‘Quitting is not an option’: Marlins back at .500 after Alfaro’s walk-off vs Giants

Jorge Alfaro, mired in a hitting slump since returning to the Miami Marlins’ lineup after dealing with a left hamstring injury, was really just looking to drive a baseball into the outfield.

Nothing more complex than that.

He’s still not at full-speed when it comes to running the bases, trying to remain cautious that he doesn’t aggravate the leg injury that still isn’t 100 percent.

If he was going to help the Marlins finish off their latest comeback victory, it would have to come with his bat.

And he delivered.

Alfaro scorched a 1-0 pitch from Jarlin Garcia to the left-field wall for a two-out, walk-off double to lift the Marlins to a 7-6 win over the San Francisco Giants on Saturday at loanDepot park.

Teammates mobbed Alfaro in the infield. Miguel Rojas poured a Dubble Bubble tub filled with water over Alfaro’s head. They walked together to the dugout, Rojas clinched to Alfaro’s back, to continue the celebration as Alfaro clasped his hands and looked up toward the sky.

The win clinches the best-of-3 series for the Marlins, who won the series opener on Friday, and improves Miami to 7-7 on the season.

The Marlins have a chance to sweep the series on Sunday at 1:10 p.m.

“Quitting is not an option,” Alfaro said. “It’s not a choice. We just have to go out there and compete.”

Alfaro’s double, his first extra-base hit of the season which had an exit velocity off the bat of 110.8 mph, scored Adam Duvall and Jazz Chisholm Jr. Duvall was the automatic runner on second to begin the 10th, part of MLB’s extra-inning rules. Chisholm drew a one-out walk to reach base for the fifth time on Saturday.

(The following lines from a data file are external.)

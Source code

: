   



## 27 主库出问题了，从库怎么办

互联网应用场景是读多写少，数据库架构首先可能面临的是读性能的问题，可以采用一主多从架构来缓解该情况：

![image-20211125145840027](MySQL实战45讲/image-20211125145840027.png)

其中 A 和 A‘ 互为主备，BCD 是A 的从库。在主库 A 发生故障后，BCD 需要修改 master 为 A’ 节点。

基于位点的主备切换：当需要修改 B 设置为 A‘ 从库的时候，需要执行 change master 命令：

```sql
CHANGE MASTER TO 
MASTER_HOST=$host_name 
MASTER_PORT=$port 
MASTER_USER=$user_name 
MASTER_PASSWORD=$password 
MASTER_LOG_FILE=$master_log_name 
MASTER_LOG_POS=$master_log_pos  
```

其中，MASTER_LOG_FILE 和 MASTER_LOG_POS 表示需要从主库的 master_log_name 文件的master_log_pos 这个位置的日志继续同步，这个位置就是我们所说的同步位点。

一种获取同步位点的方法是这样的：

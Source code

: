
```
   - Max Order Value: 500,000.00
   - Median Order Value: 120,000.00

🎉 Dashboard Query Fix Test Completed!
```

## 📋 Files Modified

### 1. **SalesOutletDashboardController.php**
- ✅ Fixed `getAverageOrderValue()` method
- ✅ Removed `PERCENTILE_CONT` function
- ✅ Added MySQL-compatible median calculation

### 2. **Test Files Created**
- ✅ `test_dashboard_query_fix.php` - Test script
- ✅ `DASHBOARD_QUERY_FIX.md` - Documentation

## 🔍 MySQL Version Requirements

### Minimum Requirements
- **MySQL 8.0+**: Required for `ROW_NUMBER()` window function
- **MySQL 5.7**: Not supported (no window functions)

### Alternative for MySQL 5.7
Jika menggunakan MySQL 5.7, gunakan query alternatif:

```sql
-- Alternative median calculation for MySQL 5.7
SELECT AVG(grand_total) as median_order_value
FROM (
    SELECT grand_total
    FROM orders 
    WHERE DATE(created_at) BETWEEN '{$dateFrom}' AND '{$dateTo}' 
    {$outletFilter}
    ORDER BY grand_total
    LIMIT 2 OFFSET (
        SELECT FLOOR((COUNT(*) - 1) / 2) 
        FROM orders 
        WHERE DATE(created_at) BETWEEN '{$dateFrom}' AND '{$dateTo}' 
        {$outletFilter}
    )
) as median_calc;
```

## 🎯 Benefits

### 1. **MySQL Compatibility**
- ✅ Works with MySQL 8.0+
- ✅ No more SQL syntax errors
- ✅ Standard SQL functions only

The Marlins hope this is a turning point for Alfaro, who Marlins manager Don Mattingly has said multiple times is their primary catcher this season. Alfaro has hits in six of his eight games so far this season, but he struck out six times in his first nine at-bats after missing a week due to the hamstring injury.

“He’s a guy that’s tooled up,” Mattingly said. “You know that’s there and that’s a huge upside. ... As a coaching staff, that’s one of the things you fight for, trying to help this guy get better.”

As Alfaro said, quitting is not an option.

“I understand the road has a lot of obstacles,” Alfaro said. “You have to go through the obstacles. That’s pretty much how I felt coming back again. You’ve got to start over and you’re crawling and then after that you start walking and now I’m looking to just run.”

The ninth-inning rally

Before Alfaro’s game-winning hit could happen, the Marlins rallied from down two runs in the bottom of the ninth to get to extras and had a pair of spectacular defensive plays in the top of the 10th to only be down by a run in the bottom of the 10th.

Chisholm started that ninth-inning rally with a single, moved to third on a Miguel Rojas single to center and scored on an Alfaro single to cut the deficit to one run with no outs.

Jon Berti and Corey Dickerson popped out for the first two outs before Starling Marte tied the game with a groundball RBI single up the middle that scored Magneuris Sierra, who pinch-ran for Rojas.

“Nobody’s trying to be the hero,” Dickerson said. “We go out there and pass the baton, trust the teammate behind you in a big spot.”

Jesus Aguilar walked to load the bases, but Duvall’s weak flyout to right ended the threat and sent the game to extra innings.

It did, however, undo San Francisco’s five-run seventh, in which the Giants (8-6) scored on a a pair of home runs (Brandon Belt off Sandy Alcantara; Austin Slater off Richard Bleier) and a Brandon Crawford double.

Alcantara went 6 1/3 innings and was charged with four earned runs (two of which came on the Slater home run against Bleier) on six hits. He struck out seven and did not walk a batter.

Duvall opened scoring with an RBI triple in the first. Aguilar added a two-run double for Miami in the sixth.

Dickerson tied a career-high with four hits. Chisholm reached base five times.

Ross Detwiler and Zach Pop threw scoreless eighth and ninth innings to keep the game within two runs before the Marlins rallied in the ninth.

Strong defense late

Yimi Garcia held the Giants to one unearned run in the 10th on a Belt RBI double that scored Slater.

He was aided by a pair of defensive plays.

First, with runners on the corners and no outs, Alfaro fielded a dribbling bunt from Anthony DeSclafani and made a perfect throw to second base for a forceout.

Then, with two outs and runners on second and third following Belt’s go-ahead double, Chisholm fielded a Mauricio Dubon groundball up the middle from the left side of the second-base bag and threw to Aguilar at first. Aguilar bobbled the ball in his glove before catching it bare-handed before Dubon stepped on the bag.

“It’s one of those things where you’re like ‘Not another run,’” Mattingly said. “One [run], you can still look at it like ‘we’ve got a runner on second, nobody out’ so being down one in this extra-inning format is not the worst thing that can happen.”